Cette nuit ; quand la lune sera couchée. Là-bas, au Kourgâne, près du tombeau.

LE BOHÉMIEN.

Menteuse ! Elle ne viendra pas.

ZEMFIRA.

Cours, ami. Le voilà ! Je viendrai.


Aleko dort ; une inquiète vision l’obsède. Il se réveille en criant. Le jaloux étend la main, mais sa main effrayée n’a saisi qu’une couverture froide. Sa compagne n’est plus auprès de lui. Tremblant, il se lève. Tout est tranquille. Il frémit, il transit, il brûle. Il sort de sa tente, et, pâle, tourne autour des chariots. Nul bruit ; la campagne est muette.
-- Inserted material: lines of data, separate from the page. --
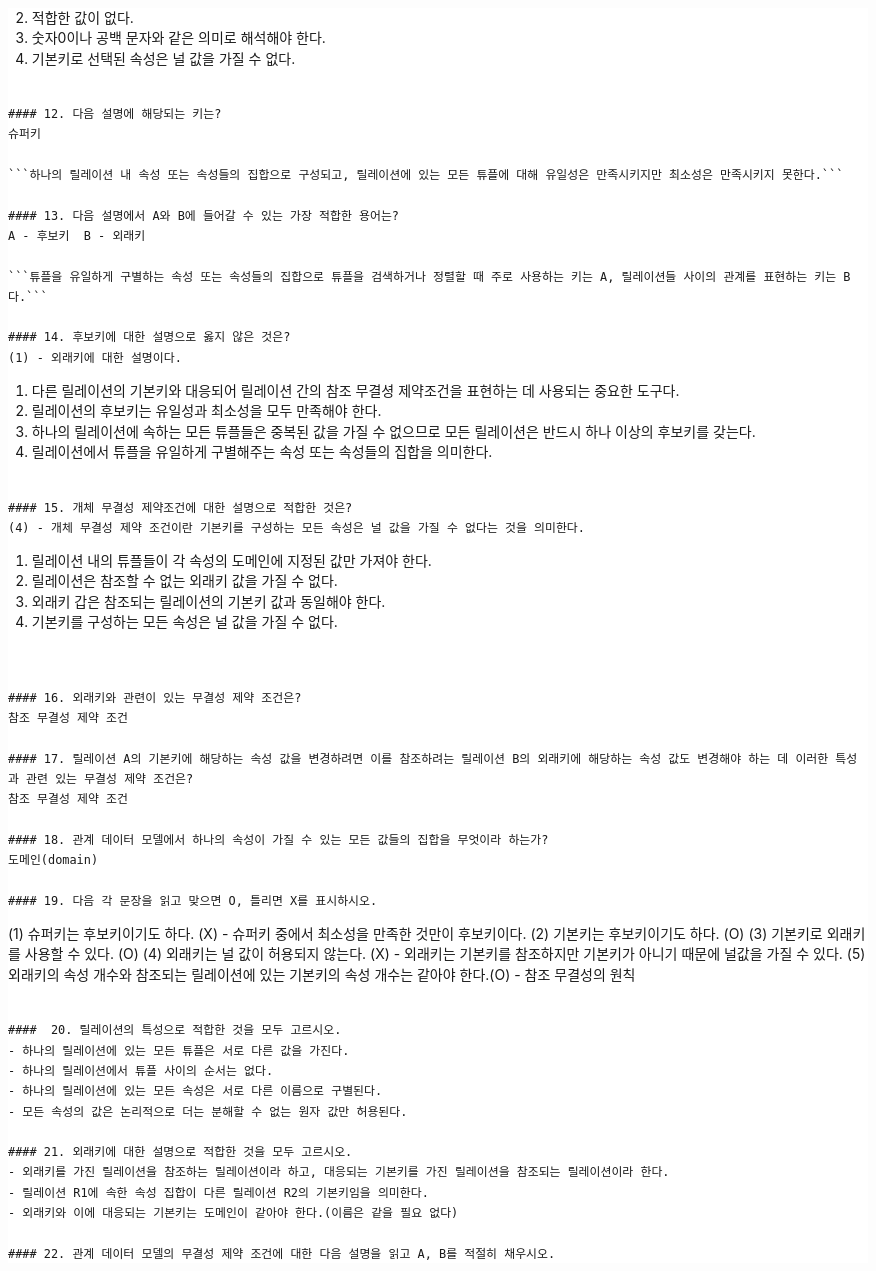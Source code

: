 2. 적합한 값이 없다.
3. 숫자0이나 공백 문자와 같은 의미로 해석해야 한다.
4. 기본키로 선택된 속성은 널 값을 가질 수 없다.
```

#### 12. 다음 설명에 해당되는 키는?
슈퍼키

```하나의 릴레이션 내 속성 또는 속성들의 집합으로 구성되고, 릴레이션에 있는 모든 튜플에 대해 유일성은 만족시키지만 최소성은 만족시키지 못한다.```

#### 13. 다음 설명에서 A와 B에 들어갈 수 있는 가장 적합한 용어는?
A - 후보키  B - 외래키

```튜플을 유일하게 구별하는 속성 또는 속성들의 집합으로 튜플을 검색하거나 정렬할 때 주로 사용하는 키는 A, 릴레이션들 사이의 관계를 표현하는 키는 B다.```

#### 14. 후보키에 대한 설명으로 옳지 않은 것은?
(1) - 외래키에 대한 설명이다.
```
1. 다른 릴레이션의 기본키와 대응되어 릴레이션 간의 참조 무결셩 제약조건을 표현하는 데 사용되는 중요한 도구다.
2. 릴레이션의 후보키는 유일성과 최소성을 모두 만족해야 한다.
3. 하나의 릴레이션에 속하는 모든 튜플들은 중복된 값을 가질 수 없으므로 모든 릴레이션은 반드시 하나 이상의 후보키를 갖는다.
4. 릴레이션에서 튜플을 유일하게 구별해주는 속성 또는 속성들의 집합을 의미한다.
```

#### 15. 개체 무결성 제약조건에 대한 설명으로 적합한 것은?
(4) - 개체 무결성 제약 조건이란 기본키를 구성하는 모든 속성은 널 값을 가질 수 없다는 것을 의미한다.
```
1. 릴레이션 내의 튜플들이 각 속성의 도메인에 지정된 값만 가져야 한다.
2. 릴레이션은 참조할 수 없는 외래키 값을 가질 수 없다.
3. 외래키 갑은 참조되는 릴레이션의 기본키 값과 동일해야 한다.
4. 기본키를 구성하는 모든 속성은 널 값을 가질 수 없다.
```


#### 16. 외래키와 관련이 있는 무결성 제약 조건은?
참조 무결성 제약 조건

#### 17. 릴레이션 A의 기본키에 해당하는 속성 값을 변경하려면 이를 참조하려는 릴레이션 B의 외래키에 해당하는 속성 값도 변경해야 하는 데 이러한 특성과 관련 있는 무결성 제약 조건은?
참조 무결성 제약 조건

#### 18. 관계 데이터 모델에서 하나의 속성이 가질 수 있는 모든 값들의 집합을 무엇이라 하는가?
도메인(domain)

#### 19. 다음 각 문장을 읽고 맞으면 O, 틀리면 X를 표시하시오.
```
(1) 슈퍼키는 후보키이기도 하다. (X) - 슈퍼키 중에서 최소성을 만족한 것만이 후보키이다.
(2) 기본키는 후보키이기도 하다. (O)
(3) 기본키로 외래키를 사용할 수 있다. (O)
(4) 외래키는 널 값이 허용되지 않는다. (X) - 외래키는 기본키를 참조하지만 기본키가 아니기 때문에 널값을 가질 수 있다.
(5) 외래키의 속성 개수와 참조되는 릴레이션에 있는 기본키의 속성 개수는 같아야 한다.(O) - 참조 무결성의 원칙
```

####  20. 릴레이션의 특성으로 적합한 것을 모두 고르시오.
- 하나의 릴레이션에 있는 모든 튜플은 서로 다른 값을 가진다.
- 하나의 릴레이션에서 튜플 사이의 순서는 없다.
- 하나의 릴레이션에 있는 모든 속성은 서로 다른 이름으로 구별된다.
- 모든 속성의 값은 논리적으로 더는 분해할 수 없는 원자 값만 허용된다.

#### 21. 외래키에 대한 설명으로 적합한 것을 모두 고르시오.
- 외래키를 가진 릴레이션을 참조하는 릴레이션이라 하고, 대응되는 기본키를 가진 릴레이션을 참조되는 릴레이션이라 한다.
- 릴레이션 R1에 속한 속성 집합이 다른 릴레이션 R2의 기본키임을 의미한다.
- 외래키와 이에 대응되는 기본키는 도메인이 같아야 한다.(이름은 같을 필요 없다)

#### 22. 관계 데이터 모델의 무결성 제약 조건에 대한 다음 설명을 읽고 A, B를 적절히 채우시오.
```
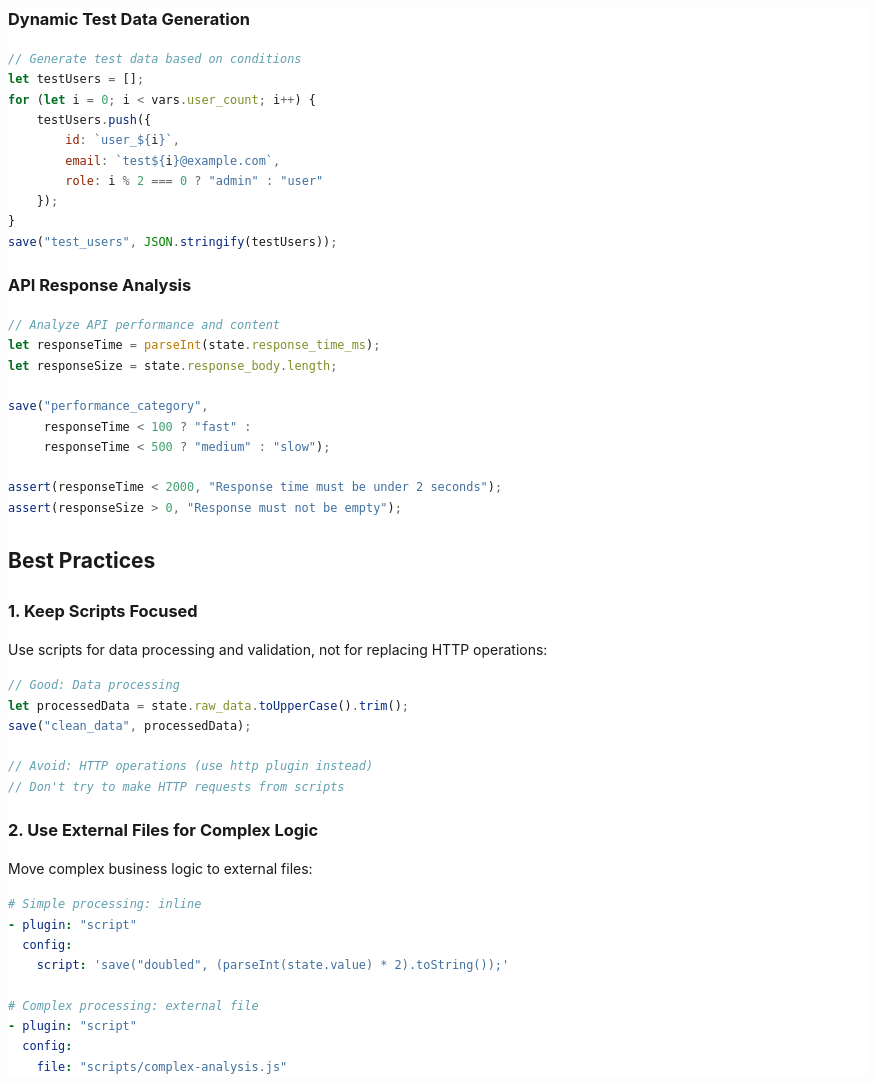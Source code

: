 ### Dynamic Test Data Generation

```javascript
// Generate test data based on conditions
let testUsers = [];
for (let i = 0; i < vars.user_count; i++) {
    testUsers.push({
        id: `user_${i}`,
        email: `test${i}@example.com`,
        role: i % 2 === 0 ? "admin" : "user"
    });
}
save("test_users", JSON.stringify(testUsers));
```

### API Response Analysis

```javascript
// Analyze API performance and content
let responseTime = parseInt(state.response_time_ms);
let responseSize = state.response_body.length;

save("performance_category", 
     responseTime < 100 ? "fast" : 
     responseTime < 500 ? "medium" : "slow");

assert(responseTime < 2000, "Response time must be under 2 seconds");
assert(responseSize > 0, "Response must not be empty");
```

## Best Practices

### 1. Keep Scripts Focused

Use scripts for data processing and validation, not for replacing HTTP operations:

```javascript
// Good: Data processing
let processedData = state.raw_data.toUpperCase().trim();
save("clean_data", processedData);

// Avoid: HTTP operations (use http plugin instead)
// Don't try to make HTTP requests from scripts
```

### 2. Use External Files for Complex Logic

Move complex business logic to external files:

```yaml
# Simple processing: inline
- plugin: "script"
  config:
    script: 'save("doubled", (parseInt(state.value) * 2).toString());'

# Complex processing: external file
- plugin: "script"
  config:
    file: "scripts/complex-analysis.js"
```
L’obscurité règne, la lune s’est plongée dans le brouillard. À la tremblante lueur des étoiles, sur la rosée, il a deviné des pas. Ils mènent au Kourgâne. Il se précipite sur ces traces funestes. Voilà le tombeau blanc qui se dresse au bord du sentier. Un sinistre pressentiment l’agite, il marche en chancelant. Ses lèvres tremblent, ses genoux fléchissent : il avance et… Est-ce un rêve ? Deux ombres sont là, près de lui, et il entend le murmure de voix qui se parlent sur la tombe profanée.